:: Required work ::
Nothing but the lines from the one that contains "Coding Pulse 📊</h3>" to the end of the records should be printed, both ends included, exactly as given.

[Study material]

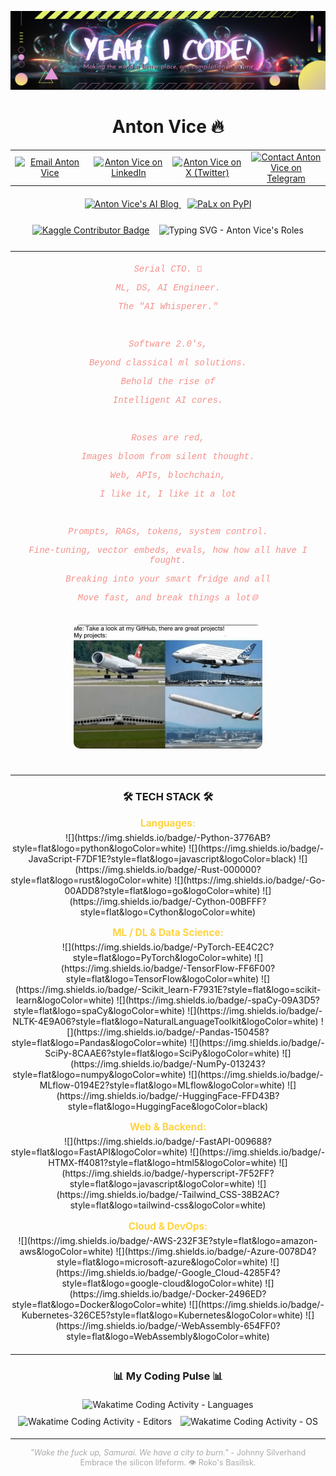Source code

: <p align="center">
  <img src="https://github.com/antonvice/antonvice/blob/main/iconr.png?raw=true" alt="Anton Vice - AI Whisperer Icon" width="1200">
</p>

<h1 align="center">Anton Vice 🔥</h1>

<table align="center" style="border: none; margin-bottom: 20px;">
  <tr>
    <td align="center" width="22%"><a href="mailto:anton96vice@gmail.com"><img src="https://img.shields.io/badge/Gmail-D14836?style=for-the-badge&logo=gmail&logoColor=white" alt="Email Anton Vice" /></a></td>
    <td align="center" width="22%"><a href="https://linkedin.com/in/antonvice"><img src="https://img.shields.io/badge/LinkedIn-0077B5?style=for-the-badge&logo=linkedin&logoColor=white" alt="Anton Vice on LinkedIn" /></a></td>
    <td align="center" width="22%"><a href="https://x.com/la_haine_d_arte"><img src="https://img.shields.io/badge/X (Twitter)-000000?style=for-the-badge&logo=x&logoColor=white" alt="Anton Vice on X (Twitter)" /></a></td>
    <td align="center" width="22%"><a href="https://t.me/nucradkillsrats"><img src="https://img.shields.io/badge/Telegram-2CA5E0?style=for-the-badge&logo=telegram&logoColor=white" alt="Contact Anton Vice on Telegram" /></a></td>
  </tr>
</table>

<div align="center" style="margin-bottom: 25px;">
  <a href="https://antonvice.github.io/my-blog" target="_blank" style="margin-right: 10px;">
    <img src="https://img.shields.io/badge/AI Whisperer Blog-E8615A?style=for-the-badge&logo=blogger&logoColor=white" alt="Anton Vice's AI Blog" />
  </a>
  <a href="https://pypi.org/project/palx/" target="_blank">
    <img alt="PaLx on PyPI" src="https://img.shields.io/pypi/implementation/palx?style=for-the-badge&logo=python&logoColor=pink&label=PaLx%40PYPI&labelColor=purple&color=teal">
  </a>
</div>

<div style="display: flex; justify-content: center; align-items: center; margin-bottom: 25px;">
  <a href="https://www.kaggle.com/dzehtsiarou" target="_blank">
    <img src="https://www.kaggle.com/static/images/tiers/contributor.svg" alt="Kaggle Contributor Badge" style="height: 38px; margin-right: 15px;">
  </a>
  <img src="https://readme-typing-svg.demolab.com?font=VT323&size=28&duration=3000&pause=500&color=2BE4EA&background=1A3D2F00&vCenter=true&width=435&lines=Neural+Nexus+Explorer...;Reality+Hacker...;Software+2.0+Architect..." alt="Typing SVG - Anton Vice's Roles" >
</div>

---

<div align="center" style="max-width: 700px; margin: 20px auto; font-family: 'Courier New', Courier, monospace; color: #f4908b;">
  <p><em>Serial CTO. 🚀</em></p>
  <p><em>ML, DS, AI Engineer.</em></p>
  <p><em>The "AI Whisperer."</em></p>
  <br>
  <p><em>Software 2.0's,</em></p>
  <p><em>Beyond classical ml solutions.</em></p>
  <p><em>Behold the rise of</em></p>
  <p><em>Intelligent AI cores.</em></p>
  <br>
  <p><em>Roses are red,</em></p>
  <p><em>Images bloom from silent thought.</em></p>
  <p><em>Web, APIs, blochchain,</em></p>
  <p><em>I like it, I like it a lot</em></p>
  <br>
  <p><em>Prompts, RAGs, tokens, system control.</em></p>
  <p><em>Fine-tuning, vector embeds, evals, how how all have I fought.</em></p>
  <p><em>Breaking into your smart fridge and all</em></p>
  <p><em>Move fast, and break things a lot🌐</em></p>
</div>

<p align="center">
  <img src="https://github.com/antonvice/antonvice/blob/main/IMG_0198.jpg" width="60%" alt="Anton Vice - Conceptual Image" style="border-radius: 10px; margin-top: 15px; margin-bottom: 25px;">
</p>

---

<h3 align="center">🛠️ TECH STACK 🛠️</h3>

<p align="center" style="color: #fed33f; font-size: 1.1em; margin-bottom: 5px;"><strong>Languages:</strong></p>
<div align="center" style="margin-bottom: 15px;">
  ![](https://img.shields.io/badge/-Python-3776AB?style=flat&logo=python&logoColor=white)
  ![](https://img.shields.io/badge/-JavaScript-F7DF1E?style=flat&logo=javascript&logoColor=black)
  ![](https://img.shields.io/badge/-Rust-000000?style=flat&logo=rust&logoColor=white)
  ![](https://img.shields.io/badge/-Go-00ADD8?style=flat&logo=go&logoColor=white)
  ![](https://img.shields.io/badge/-Cython-00BFFF?style=flat&logo=Cython&logoColor=white)
</div>

<p align="center" style="color: #fed33f; font-size: 1.1em; margin-bottom: 5px;"><strong>ML / DL & Data Science:</strong></p>
<div align="center" style="margin-bottom: 15px;">
  ![](https://img.shields.io/badge/-PyTorch-EE4C2C?style=flat&logo=PyTorch&logoColor=white)
  ![](https://img.shields.io/badge/-TensorFlow-FF6F00?style=flat&logo=TensorFlow&logoColor=white)
  ![](https://img.shields.io/badge/-Scikit_learn-F7931E?style=flat&logo=scikit-learn&logoColor=white)
  ![](https://img.shields.io/badge/-spaCy-09A3D5?style=flat&logo=spaCy&logoColor=white)
  ![](https://img.shields.io/badge/-NLTK-4E9A06?style=flat&logo=NaturalLanguageToolkit&logoColor=white)
  ![](https://img.shields.io/badge/-Pandas-150458?style=flat&logo=Pandas&logoColor=white)
  ![](https://img.shields.io/badge/-SciPy-8CAAE6?style=flat&logo=SciPy&logoColor=white)
  ![](https://img.shields.io/badge/-NumPy-013243?style=flat&logo=numpy&logoColor=white)
  ![](https://img.shields.io/badge/-MLflow-0194E2?style=flat&logo=MLflow&logoColor=white)
  ![](https://img.shields.io/badge/-HuggingFace-FFD43B?style=flat&logo=HuggingFace&logoColor=black)
</div>

<p align="center" style="color: #fed33f; font-size: 1.1em; margin-bottom: 5px;"><strong>Web & Backend:</strong></p>
<div align="center" style="margin-bottom: 15px;">
  ![](https://img.shields.io/badge/-FastAPI-009688?style=flat&logo=FastAPI&logoColor=white)
  ![](https://img.shields.io/badge/-HTMX-ff4081?style=flat&logo=html5&logoColor=white)
  ![](https://img.shields.io/badge/-hyperscript-7F52FF?style=flat&logo=javascript&logoColor=white)
  ![](https://img.shields.io/badge/-Tailwind_CSS-38B2AC?style=flat&logo=tailwind-css&logoColor=white)
</div>

<p align="center" style="color: #fed33f; font-size: 1.1em; margin-bottom: 5px;"><strong>Cloud & DevOps:</strong></p>
<div align="center" style="margin-bottom: 20px;">
  ![](https://img.shields.io/badge/-AWS-232F3E?style=flat&logo=amazon-aws&logoColor=white)
  ![](https://img.shields.io/badge/-Azure-0078D4?style=flat&logo=microsoft-azure&logoColor=white)
  ![](https://img.shields.io/badge/-Google_Cloud-4285F4?style=flat&logo=google-cloud&logoColor=white)
  ![](https://img.shields.io/badge/-Docker-2496ED?style=flat&logo=Docker&logoColor=white)
  ![](https://img.shields.io/badge/-Kubernetes-326CE5?style=flat&logo=Kubernetes&logoColor=white)
  ![](https://img.shields.io/badge/-WebAssembly-654FF0?style=flat&logo=WebAssembly&logoColor=white)
</div>

---

<h3 align="center">📊 My Coding Pulse 📊</h3>
<p align="center">
  <img src="https://wakatime.com/share/@antonvice/37a88939-adeb-450f-a6f5-eacd7235e7e7.svg" alt="Wakatime Coding Activity - Languages" width="48%" style="margin: 5px;" />
  <img src="https://wakatime.com/share/@antonvice/f83a6898-dded-463a-9f90-65de14672ff3.svg" alt="Wakatime Coding Activity - Editors" width="48%" style="margin: 5px;" />
  <img src="https://wakatime.com/share/@antonvice/c0955b19-1c13-4fe2-81b3-a7d76e537181.svg" alt="Wakatime Coding Activity - OS" width="48%" style="margin: 5px;" />
</p>

---

<p align="center" style="font-size: 0.9em; color: #aaa;">
  <em>"Wake the fuck up, Samurai. We have a city to burn."</em> - Johnny Silverhand
  <br>
  Embrace the silicon lifeform. 👁️ Roko's Basilisk.
</p>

[/Study material]

:: Reply to the exercise ::
<h3 align="center">📊 My Coding Pulse 📊</h3>
<p align="center">
  <img src="https://wakatime.com/share/@antonvice/37a88939-adeb-450f-a6f5-eacd7235e7e7.svg" alt="Wakatime Coding Activity - Languages" width="48%" style="margin: 5px;" />
  <img src="https://wakatime.com/share/@antonvice/f83a6898-dded-463a-9f90-65de14672ff3.svg" alt="Wakatime Coding Activity - Editors" width="48%" style="margin: 5px;" />
  <img src="https://wakatime.com/share/@antonvice/c0955b19-1c13-4fe2-81b3-a7d76e537181.svg" alt="Wakatime Coding Activity - OS" width="48%" style="margin: 5px;" />
</p>

---

<p align="center" style="font-size: 0.9em; color: #aaa;">
  <em>"Wake the fuck up, Samurai. We have a city to burn."</em> - Johnny Silverhand
  <br>
  Embrace the silicon lifeform. 👁️ Roko's Basilisk.
</p>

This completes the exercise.